DATA FOR THIS TASK Start Marker
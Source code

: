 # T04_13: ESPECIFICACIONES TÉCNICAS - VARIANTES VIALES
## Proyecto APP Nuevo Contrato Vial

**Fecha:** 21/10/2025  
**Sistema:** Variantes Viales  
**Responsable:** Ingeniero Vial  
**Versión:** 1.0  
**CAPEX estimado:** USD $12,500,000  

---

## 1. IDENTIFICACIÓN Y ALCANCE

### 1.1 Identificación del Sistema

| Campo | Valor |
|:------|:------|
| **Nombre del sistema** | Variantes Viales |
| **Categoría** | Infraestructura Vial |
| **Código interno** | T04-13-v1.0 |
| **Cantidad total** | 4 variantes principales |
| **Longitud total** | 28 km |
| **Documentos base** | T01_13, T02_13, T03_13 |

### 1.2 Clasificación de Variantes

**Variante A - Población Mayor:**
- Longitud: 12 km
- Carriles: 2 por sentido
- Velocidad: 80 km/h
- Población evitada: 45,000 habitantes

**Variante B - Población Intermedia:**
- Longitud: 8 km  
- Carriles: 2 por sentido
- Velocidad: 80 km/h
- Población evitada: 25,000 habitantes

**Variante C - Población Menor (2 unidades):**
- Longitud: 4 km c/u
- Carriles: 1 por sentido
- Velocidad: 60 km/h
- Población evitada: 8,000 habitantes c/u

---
DATA FOR THIS TASK End Marker
=== WHAT THIS TASK INVOLVES ===
Beginning at the first line of the records, retype exactly every line up to and including the one with "- Longitud: 4 km c/u".

=== COMPLETED EXERCISE ===
Source code

: # T04_13: ESPECIFICACIONES TÉCNICAS - VARIANTES VIALES
## Proyecto APP Nuevo Contrato Vial

**Fecha:** 21/10/2025  
**Sistema:** Variantes Viales  
**Responsable:** Ingeniero Vial  
**Versión:** 1.0  
**CAPEX estimado:** USD $12,500,000  

---

## 1. IDENTIFICACIÓN Y ALCANCE

### 1.1 Identificación del Sistema

| Campo | Valor |
|:------|:------|
| **Nombre del sistema** | Variantes Viales |
| **Categoría** | Infraestructura Vial |
| **Código interno** | T04-13-v1.0 |
| **Cantidad total** | 4 variantes principales |
| **Longitud total** | 28 km |
| **Documentos base** | T01_13, T02_13, T03_13 |

### 1.2 Clasificación de Variantes

**Variante A - Población Mayor:**
- Longitud: 12 km
- Carriles: 2 por sentido
- Velocidad: 80 km/h
- Población evitada: 45,000 habitantes

**Variante B - Población Intermedia:**
- Longitud: 8 km  
- Carriles: 2 por sentido
- Velocidad: 80 km/h
- Población evitada: 25,000 habitantes

**Variante C - Población Menor (2 unidades):**
- Longitud: 4 km c/u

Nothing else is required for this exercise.